Depois que alguém importou das aulas de
matemática o em função de, os repórteres de rádio acharam bonito e aboliram o
singelo por causa de. Cada vez que ouço que alguém morreu em função de uma bala
perdida, lembro do meu professor de Matemática, demonstrando um teorema.
Coitado do por causa de!
Por ser simples e claro, ainda passou a
ser atacado pelo por conta de. Abro o jornal e leio que um senador teve
intoxicação por conta de um jantar de que participou. Deve ser por pão-durismo.
Se é por conta é porque ele pagou o jantar a contragosto. Alguém, nas
faculdades de jornalismo, por favor quer ressuscitar as regrinhas básicas da clareza
e da simplicidade na escrita? Nessas faculdades, por certo ainda se aprende que
as notícias mais quentes são de fatos que acontecem. Ou seja, o que é
imprevisto, surpreendente, fortuito. Uma reunião que está marcada não acontece.

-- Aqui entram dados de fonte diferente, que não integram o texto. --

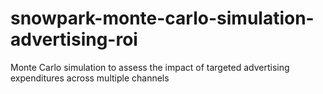 # snowpark-monte-carlo-simulation-advertising-roi
Monte Carlo simulation to assess the impact of targeted advertising expenditures across multiple channels
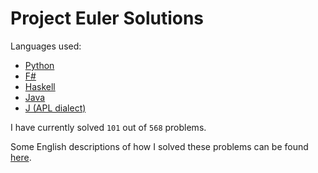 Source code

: # Project Euler Solutions

Languages used:

  * [Python](https://www.python.org/)
  * [F#](http://fsharp.org/) 
  * [Haskell](https://www.haskell.org/)
  * [Java](https://java.com/en/about/)
  * [J (APL dialect)](http://www.jsoftware.com/)

I have currently solved `101` out of `568` problems.

Some English descriptions of how I solved these problems can be found [here](https://projecteulerfun.wordpress.com/). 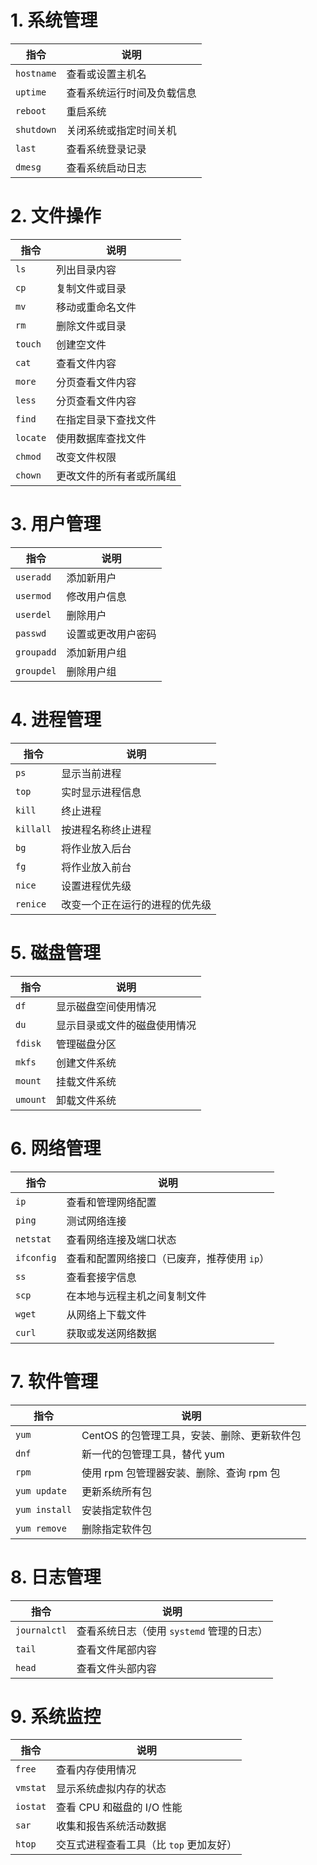 # 1. 系统管理

|**指令**|**说明**|
|---|---|
|`hostname`|查看或设置主机名|
|`uptime`|查看系统运行时间及负载信息|
|`reboot`|重启系统|
|`shutdown`|关闭系统或指定时间关机|
|`last`|查看系统登录记录|
|`dmesg`|查看系统启动日志|
# 2. 文件操作

|**指令**|**说明**|
|---|---|
|`ls`|列出目录内容|
|`cp`|复制文件或目录|
|`mv`|移动或重命名文件|
|`rm`|删除文件或目录|
|`touch`|创建空文件|
|`cat`|查看文件内容|
|`more`|分页查看文件内容|
|`less`|分页查看文件内容|
|`find`|在指定目录下查找文件|
|`locate`|使用数据库查找文件|
|`chmod`|改变文件权限|
|`chown`|更改文件的所有者或所属组|

# 3. 用户管理

|**指令**|**说明**|
|---|---|
|`useradd`|添加新用户|
|`usermod`|修改用户信息|
|`userdel`|删除用户|
|`passwd`|设置或更改用户密码|
|`groupadd`|添加新用户组|
|`groupdel`|删除用户组|

# 4. 进程管理

|**指令**|**说明**|
|---|---|
|`ps`|显示当前进程|
|`top`|实时显示进程信息|
|`kill`|终止进程|
|`killall`|按进程名称终止进程|
|`bg`|将作业放入后台|
|`fg`|将作业放入前台|
|`nice`|设置进程优先级|
|`renice`|改变一个正在运行的进程的优先级|

# 5. 磁盘管理

|**指令**|**说明**|
|---|---|
|`df`|显示磁盘空间使用情况|
|`du`|显示目录或文件的磁盘使用情况|
|`fdisk`|管理磁盘分区|
|`mkfs`|创建文件系统|
|`mount`|挂载文件系统|
|`umount`|卸载文件系统|

# 6. 网络管理

|**指令**|**说明**|
|---|---|
|`ip`|查看和管理网络配置|
|`ping`|测试网络连接|
|`netstat`|查看网络连接及端口状态|
|`ifconfig`|查看和配置网络接口（已废弃，推荐使用 `ip`）|
|`ss`|查看套接字信息|
|`scp`|在本地与远程主机之间复制文件|
|`wget`|从网络上下载文件|
|`curl`|获取或发送网络数据|

# 7. 软件管理

|**指令**|**说明**|
|---|---|
|`yum`|CentOS 的包管理工具，安装、删除、更新软件包|
|`dnf`|新一代的包管理工具，替代 yum|
|`rpm`|使用 rpm 包管理器安装、删除、查询 rpm 包|
|`yum update`|更新系统所有包|
|`yum install`|安装指定软件包|
|`yum remove`|删除指定软件包|

# 8. 日志管理

|**指令**|**说明**|
|---|---|
|`journalctl`|查看系统日志（使用 `systemd` 管理的日志）|
|`tail`|查看文件尾部内容|
|`head`|查看文件头部内容|

# 9. 系统监控

|**指令**|**说明**|
|---|---|
|`free`|查看内存使用情况|
|`vmstat`|显示系统虚拟内存的状态|
|`iostat`|查看 CPU 和磁盘的 I/O 性能|
|`sar`|收集和报告系统活动数据|
|`htop`|交互式进程查看工具（比 `top` 更加友好）|
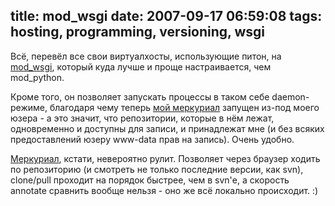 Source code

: title: mod_wsgi
date: 2007-09-17 06:59:08
tags: hosting, programming, versioning, wsgi
----


Всё, перевёл все свои виртуалхосты, использующие питон, на [mod_wsgi][1], который куда лучше и проще настраивается, чем mod_python.

Кроме того, он позволяет запускать процессы в таком себе daemon-режиме, благодаря чему теперь [мой меркуриал][2] запущен из-под моего юзера - а это значит, что репозитории, которые в нём лежат, одновременно и доступны для записи, и принадлежат мне (и без всяких предоставлений юзеру www-data прав на запись). Очень удобно.

[Меркуриал][3], кстати, невероятно рулит. Позволяет через браузер ходить по репозиторию (и смотреть не только последние версии, как svn), clone/pull проходит на порядок быстрее, чем в svn'е, а скорость annotate сравнить вообще нельзя - оно же всё локально происходит. :)

[1]: http://www.modwsgi.org/
[2]: http://hg.piranha.org.ua/ "потихоньку в него переезжаю"
[3]: http://www.selenic.com/mercurial/ "Юзать-юзать-юзать :)"
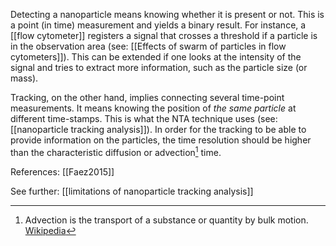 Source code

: Detecting a nanoparticle means knowing whether it is present or not. This is a point (in time) measurement and yields a binary result. For instance, a [[flow cytometer]] registers a signal that crosses a threshold if a particle is in the observation area (see: [[Effects of swarm of particles in flow cytometers]]). This can be extended if one looks at the intensity of the signal and tries to extract more information, such as the particle size (or mass). 

Tracking, on the other hand, implies connecting several time-point measurements. It means knowing the position of *the same particle* at different time-stamps. This is what the NTA technique uses (see: [[nanoparticle tracking analysis]]). In order for the tracking to be able to provide information on the particles, the time resolution should be higher than the characteristic diffusion or advection[^1] time. 

References: [[Faez2015]]

See further: [[limitations of nanoparticle tracking analysis]]

[^1]: Advection is the transport of a substance or quantity by bulk motion. [Wikipedia](https://en.wikipedia.org/wiki/Advection) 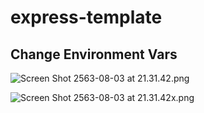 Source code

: # express-template

## Change Environment Vars

  ![Screen Shot 2563-08-03 at 21.31.42.png](https://drive.google.com/uc?export=view&id=1AEdmF1gDSXd9yUQOJfJYXdu3qAQ8yhFP)
  
  ![Screen Shot 2563-08-03 at 21.31.42x.png](https://drive.google.com/uc?export=view&id=1m2qCL2Sh4NfScLRzeJTq7lhBjwG9aZmu)
  
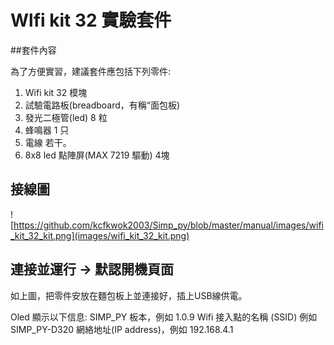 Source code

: # Wlfi kit 32 實驗套件

##套件內容

為了方便實習，建議套件應包括下列零件:

1. Wifi kit 32 模塊
2. 試驗電路板(breadboard，有稱“面包板)
3. 發光二極管(led) 8 粒
4. 蜂鳴器 1 只
5. 電線 若干。
6. 8x8 led 點陣屏(MAX 7219 驅動) 4塊

## 接線圖

![https://github.com/kcfkwok2003/Simp_py/blob/master/manual/images/wifi_kit_32_kit.png](images/wifi_kit_32_kit.png)

## 連接並運行  -> 默認開機頁面

如上圖，把零件安放在麵包板上並連接好，插上USB線供電。

Oled 顯示以下信息:
SIMP_PY     板本，例如 1.0.9
Wifi 接入點的名稱 (SSID) 例如 SIMP_PY-D320
網絡地址(IP address)，例如 192.168.4.1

Ela se realiza. A reunião acontece só quando as pessoas se encontram por acaso
e improvisaram uma reunião.
E no fim dessas maltraçadas, quero
lembrar do mais novo modismo: final, esse adjetivo que começou a ser usado como
substantivo. Em vez de fim de semana, virou final de semana. Se existe final de
semana, queiram por favor, chamar segunda-feira de inicial de semana. Mas se
segunda feira é início de semana, então apaguem o final, em homenagem aos
próprios neurônios. Se existe um final de filme, tem que haver um inicial, não
é mesmo? Mas se houver começo, então tem que haver um fim. Essa história de
colocar em lugar de pôr e final no lugar de fim, deve ser lobby de fábricas de
papel e tinta gráfica.
Enfim, resta uma esperança: a pobreza
não criativa dos modismos e chavões é passageira. Ninguém mais tem coragem,
hoje, de cometer um inserido no contexto. (...)
Revista
Classe
Fonte: Livro –
Encontro e Reencontro em Língua Portuguesa – 8ª Série – Marilda Prates – Ed.
Moderna, 2005 – p. 23-4.
Entendendo o texto:
01 – Comente o primeiro parágrafo do texto de Alexandre
Garcia.
Alexandre Garcia
questiona a postura de pessoas que “aparecem na imprensa em cruzada de resgate
da Língua Portuguesa”.
02 – Você sabe quem são os
anglófilos? Consulte o dicionário para enriquecer seu vocabulário.
Aqueles que têm
preferência pela Língua Inglesa.
03 – “Como línguas são seres
vivos que crescem e se transformam, elas precisam estar em constante
enriquecimento”.
a)
Por que Alexandre Garcia compara as línguas a
seres vivos?
Porque as línguas estão sempre se modificando de acordo com a
cultura e a história de seus falantes.
b)
Por que as modificações por ele indicadas
estariam empobrecendo a língua?
Porque não aproveitam os recursos da língua, mas apenas reaproveitam
as palavras e estruturas mais conhecidas, formando chavões e lugares-comuns.